» **Task brief**:
Filter the records, keeping every line that has the string "simple".

» **Excerpted records**:

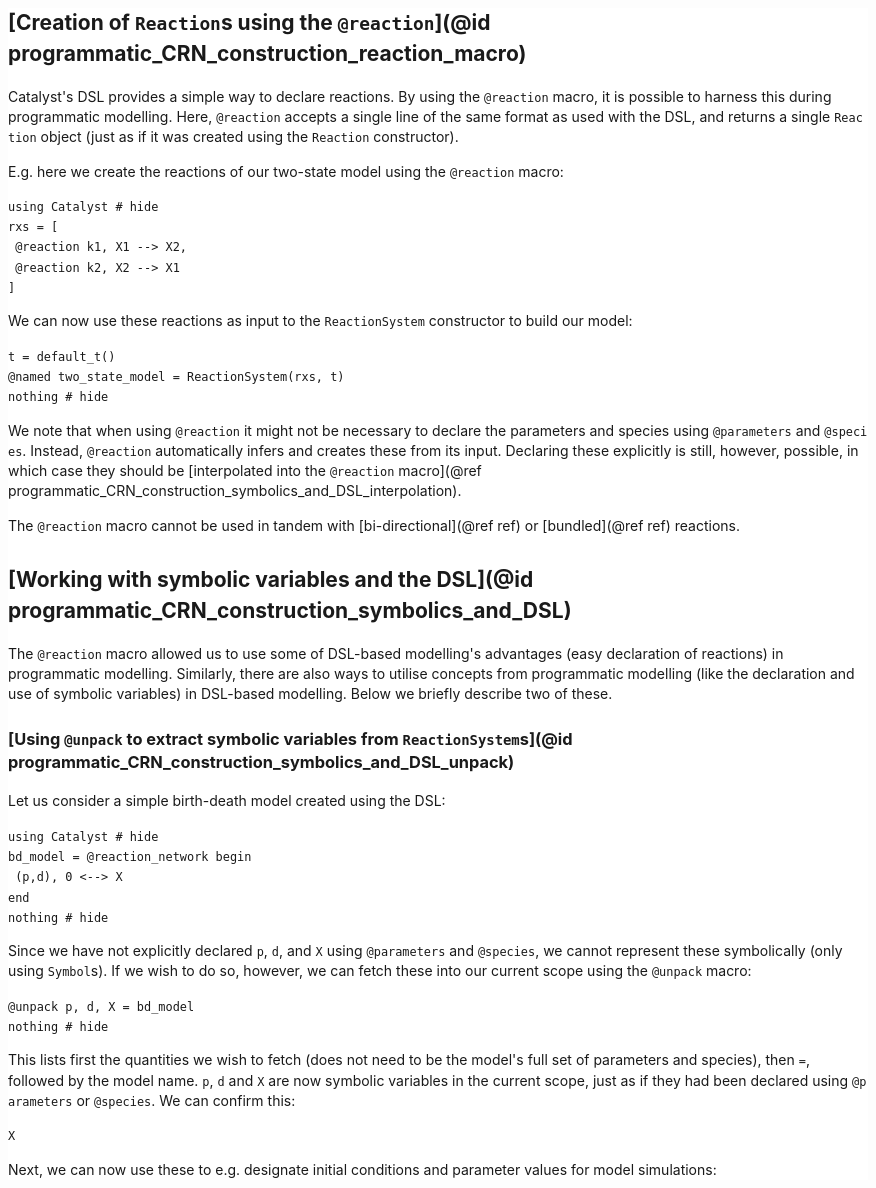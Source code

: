 ## [Creation of `Reaction`s using the `@reaction`](@id programmatic_CRN_construction_reaction_macro)
Catalyst's DSL provides a simple way to declare reactions. By using the `@reaction` macro, it is possible to harness this during programmatic modelling. Here, `@reaction` accepts a single line of the same format as used with the DSL, and returns a single `Reaction` object (just as if it was created using the `Reaction` constructor).

E.g. here we create the reactions of our two-state model using the `@reaction` macro:
```@example programmatic_7
using Catalyst # hide
rxs = [
 @reaction k1, X1 --> X2,
 @reaction k2, X2 --> X1
]
```
We can now use these reactions as input to the `ReactionSystem` constructor to build our model:
```@example programmatic_7
t = default_t()
@named two_state_model = ReactionSystem(rxs, t)
nothing # hide
```

We note that when using `@reaction` it might not be necessary to declare the parameters and species using `@parameters` and `@species`. Instead, `@reaction` automatically infers and creates these from its input. Declaring these explicitly is still, however, possible, in which case they should be [interpolated into the `@reaction` macro](@ref programmatic_CRN_construction_symbolics_and_DSL_interpolation).

The `@reaction` macro cannot be used in tandem with [bi-directional](@ref ref) or [bundled](@ref ref) reactions.

## [Working with symbolic variables and the DSL](@id programmatic_CRN_construction_symbolics_and_DSL)
The `@reaction` macro allowed us to use some of DSL-based modelling's advantages (easy declaration of reactions) in programmatic modelling. Similarly, there are also ways to utilise concepts from programmatic modelling (like the declaration and use of symbolic variables) in DSL-based modelling. Below we briefly describe two of these.

### [Using `@unpack` to extract symbolic variables from `ReactionSystem`s](@id programmatic_CRN_construction_symbolics_and_DSL_unpack)
Let us consider a simple birth-death model created using the DSL:
```@example programmatic_8
using Catalyst # hide
bd_model = @reaction_network begin
 (p,d), 0 <--> X
end
nothing # hide
```
Since we have not explicitly declared `p`, `d`, and `X` using `@parameters` and `@species`, we cannot represent these symbolically (only using `Symbol`s). If we wish to do so, however, we can fetch these into our current scope using the `@unpack` macro:
```@example programmatic_8
@unpack p, d, X = bd_model
nothing # hide
```
This lists first the quantities we wish to fetch (does not need to be the model's full set of parameters and species), then `=`, followed by the model name. `p`, `d` and `X` are now symbolic variables in the current scope, just as if they had been declared using `@parameters` or `@species`. We can confirm this:
```@example programmatic_3
X
```
Next, we can now use these to e.g. designate initial conditions and parameter values for model simulations:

» **Response box**:
Catalyst's DSL provides a simple way to declare reactions. By using the `@reaction` macro, it is possible to harness this during programmatic modelling. Here, `@reaction` accepts a single line of the same format as used with the DSL, and returns a single `Reaction` object (just as if it was created using the `Reaction` constructor).
Let us consider a simple birth-death model created using the DSL:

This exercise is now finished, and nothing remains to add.